# Luffa Sponges



## a4patch (Oct 7, 2009)

I was looking at luffa a seeds yesterday. Spoke with a local farmer who has a green house and she said she would grow some if there was a market for them. 

Do you remember what Cottonblossomcraft.com used to sell them for before they were discontinued?


----------



## linbee (Jul 7, 2010)

I have ordered several varieties of gourd seeds (including luffa/loofah) from a lady on ebay. She currently has a "Buy It Now" auction with 24+ seeds for $3 + $3 shipping. I don't know if that is a good price or not, but it will give you some price comparison.
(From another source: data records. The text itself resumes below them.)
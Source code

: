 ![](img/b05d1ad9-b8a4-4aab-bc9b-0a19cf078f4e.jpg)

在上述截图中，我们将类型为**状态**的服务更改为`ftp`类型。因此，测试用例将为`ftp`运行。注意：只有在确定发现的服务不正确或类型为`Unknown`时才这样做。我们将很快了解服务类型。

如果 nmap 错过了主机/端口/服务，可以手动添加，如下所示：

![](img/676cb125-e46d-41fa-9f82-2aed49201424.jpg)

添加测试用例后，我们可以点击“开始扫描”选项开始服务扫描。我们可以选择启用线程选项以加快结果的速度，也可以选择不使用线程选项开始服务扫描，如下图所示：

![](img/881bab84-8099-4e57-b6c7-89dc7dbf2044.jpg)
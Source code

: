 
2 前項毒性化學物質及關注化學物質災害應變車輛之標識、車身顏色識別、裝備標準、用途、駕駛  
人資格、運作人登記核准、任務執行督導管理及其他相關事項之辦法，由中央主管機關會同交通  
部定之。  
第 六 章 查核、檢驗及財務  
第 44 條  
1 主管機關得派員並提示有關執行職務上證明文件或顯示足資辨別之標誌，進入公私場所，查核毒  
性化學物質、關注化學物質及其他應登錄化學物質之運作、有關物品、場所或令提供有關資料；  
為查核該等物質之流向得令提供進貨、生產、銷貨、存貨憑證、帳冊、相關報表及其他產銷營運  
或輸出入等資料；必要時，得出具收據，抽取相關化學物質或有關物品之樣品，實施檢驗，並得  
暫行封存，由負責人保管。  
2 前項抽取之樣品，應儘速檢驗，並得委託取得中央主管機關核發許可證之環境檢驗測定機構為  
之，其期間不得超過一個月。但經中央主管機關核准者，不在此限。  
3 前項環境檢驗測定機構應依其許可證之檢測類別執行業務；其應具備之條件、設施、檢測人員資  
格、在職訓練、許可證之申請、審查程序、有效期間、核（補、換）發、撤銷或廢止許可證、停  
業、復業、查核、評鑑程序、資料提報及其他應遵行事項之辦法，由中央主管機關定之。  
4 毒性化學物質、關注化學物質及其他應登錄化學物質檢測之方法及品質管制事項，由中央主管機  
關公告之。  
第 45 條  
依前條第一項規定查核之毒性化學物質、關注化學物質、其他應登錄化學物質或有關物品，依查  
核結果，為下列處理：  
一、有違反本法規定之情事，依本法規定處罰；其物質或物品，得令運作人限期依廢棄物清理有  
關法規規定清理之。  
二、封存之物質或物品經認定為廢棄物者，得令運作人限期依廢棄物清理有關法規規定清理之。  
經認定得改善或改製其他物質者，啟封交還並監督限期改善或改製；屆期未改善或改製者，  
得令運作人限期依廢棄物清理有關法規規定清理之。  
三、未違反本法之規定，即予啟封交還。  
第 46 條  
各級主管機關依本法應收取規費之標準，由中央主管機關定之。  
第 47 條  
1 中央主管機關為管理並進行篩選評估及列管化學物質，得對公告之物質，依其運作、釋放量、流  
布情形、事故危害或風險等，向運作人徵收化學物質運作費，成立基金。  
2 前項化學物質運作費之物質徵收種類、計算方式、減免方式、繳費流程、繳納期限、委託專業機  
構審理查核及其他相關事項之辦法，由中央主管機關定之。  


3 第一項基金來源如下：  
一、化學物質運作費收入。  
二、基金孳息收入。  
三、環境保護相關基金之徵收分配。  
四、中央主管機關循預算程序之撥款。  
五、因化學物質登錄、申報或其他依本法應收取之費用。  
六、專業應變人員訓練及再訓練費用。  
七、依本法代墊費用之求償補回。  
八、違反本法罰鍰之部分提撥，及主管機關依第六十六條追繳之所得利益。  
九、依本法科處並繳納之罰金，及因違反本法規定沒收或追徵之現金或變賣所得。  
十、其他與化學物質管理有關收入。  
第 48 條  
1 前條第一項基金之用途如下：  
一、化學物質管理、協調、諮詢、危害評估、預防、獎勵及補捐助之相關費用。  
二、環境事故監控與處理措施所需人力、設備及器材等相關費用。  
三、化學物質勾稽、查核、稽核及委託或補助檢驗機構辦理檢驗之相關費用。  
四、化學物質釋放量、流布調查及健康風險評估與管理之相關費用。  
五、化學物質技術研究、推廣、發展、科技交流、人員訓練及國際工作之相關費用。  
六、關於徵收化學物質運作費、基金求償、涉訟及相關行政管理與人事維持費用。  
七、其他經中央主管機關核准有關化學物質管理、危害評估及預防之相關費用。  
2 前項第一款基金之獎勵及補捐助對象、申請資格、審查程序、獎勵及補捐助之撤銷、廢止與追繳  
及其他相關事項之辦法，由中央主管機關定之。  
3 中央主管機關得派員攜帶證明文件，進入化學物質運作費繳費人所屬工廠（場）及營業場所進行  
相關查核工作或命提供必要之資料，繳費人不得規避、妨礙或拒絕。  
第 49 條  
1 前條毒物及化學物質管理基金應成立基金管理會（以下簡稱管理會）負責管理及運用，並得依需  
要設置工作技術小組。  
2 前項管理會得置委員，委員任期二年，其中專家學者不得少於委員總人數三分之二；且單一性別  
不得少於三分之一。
Her auction name is onaleei if you want to check her out on ebay. 

I would like to tell you that I planted the loofah seeds and I have wonderful crop, but I didn't even get them in the ground this year.


----------



## MF-Alpines (Mar 29, 2010)

Well I am just laughing at myself. Here I thought they came from a shelf at the store. I didn't know you can GROW them. :blush Kind of like my husband; he thought strawberries came from little green cartons at the supermarket. :blush

You learn something knew every day.


----------



## K-Ro (Nov 10, 2009)

I also got my starter seeds off of ebay from Shady Road, they were 3.89 for 50 seeds including s/h. They do take a bit to get them started, they are slow, but they do grow all over the place once started.

I seeded some of mine this year and would be more than happy to send you some seeds to get you started.


----------



## a4patch (Oct 7, 2009)

Thanks for the seed source. I am looking for the price for the grown luffa, not the seeds. Is luffa the same as loffah?


----------



## NubianSoaps.com (Oct 26, 2007)

We have a 'higher end' dollar store in the town over, when they get them in I buy the whole box for 50 cents each. So they sell normally a, 8 to 10 inch loofa for $1. The vines are very agressive, ours grew up into a oak tree that is huge, my son used a rifle to shoot the loofa's out of the tree...that is how agressive these fines are  They need lots of room. Vicki


----------



## hsmomof4 (Oct 31, 2008)

I don't know if we have a long enough growing season for them here. I need to look into that.


----------



## a4patch (Oct 7, 2009)

I always search our dollar stores and have not seen them. 

I was talking to the farmer about this and they have had a greenhouse given to them. They will be starting planting now. They would have luffa in the spring. If I grew my own, I would not be able to have luffa to put into soap until next fall.


----------